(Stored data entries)
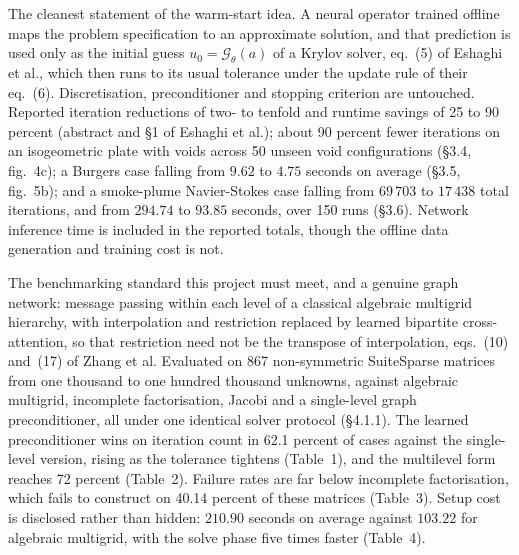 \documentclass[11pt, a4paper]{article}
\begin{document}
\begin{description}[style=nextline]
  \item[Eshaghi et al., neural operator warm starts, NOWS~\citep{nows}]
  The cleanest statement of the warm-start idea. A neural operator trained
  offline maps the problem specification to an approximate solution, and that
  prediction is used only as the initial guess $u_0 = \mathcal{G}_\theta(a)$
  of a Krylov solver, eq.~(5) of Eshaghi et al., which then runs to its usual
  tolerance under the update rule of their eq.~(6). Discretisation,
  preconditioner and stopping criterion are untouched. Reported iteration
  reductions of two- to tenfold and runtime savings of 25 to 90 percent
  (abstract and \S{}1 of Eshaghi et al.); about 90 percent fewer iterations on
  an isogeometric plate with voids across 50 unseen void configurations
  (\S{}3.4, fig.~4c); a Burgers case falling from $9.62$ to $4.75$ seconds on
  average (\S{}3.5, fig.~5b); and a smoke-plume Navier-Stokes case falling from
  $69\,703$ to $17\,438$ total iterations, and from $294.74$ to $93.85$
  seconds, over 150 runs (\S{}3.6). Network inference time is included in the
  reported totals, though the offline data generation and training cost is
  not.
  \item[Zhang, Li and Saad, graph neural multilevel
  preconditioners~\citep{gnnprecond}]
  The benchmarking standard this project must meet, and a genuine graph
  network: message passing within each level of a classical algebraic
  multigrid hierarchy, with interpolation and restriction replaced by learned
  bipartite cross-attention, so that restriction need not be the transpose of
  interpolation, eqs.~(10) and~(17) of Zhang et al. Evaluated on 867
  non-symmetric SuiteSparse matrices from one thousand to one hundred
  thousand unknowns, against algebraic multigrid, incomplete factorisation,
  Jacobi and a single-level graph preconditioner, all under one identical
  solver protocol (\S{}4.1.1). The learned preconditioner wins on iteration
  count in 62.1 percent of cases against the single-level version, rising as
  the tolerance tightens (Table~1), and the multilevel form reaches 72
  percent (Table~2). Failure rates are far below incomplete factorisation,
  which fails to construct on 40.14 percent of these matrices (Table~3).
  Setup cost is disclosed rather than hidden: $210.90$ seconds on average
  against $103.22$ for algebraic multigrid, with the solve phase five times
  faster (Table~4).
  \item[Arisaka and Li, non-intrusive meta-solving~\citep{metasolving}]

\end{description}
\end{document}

» **WORK TASK**
Check all the records above and select each line where the string "cost" is found.

» **RESULT OF THE TASK**
  reported totals, though the offline data generation and training cost is
  Setup cost is disclosed rather than hidden: $210.90$ seconds on average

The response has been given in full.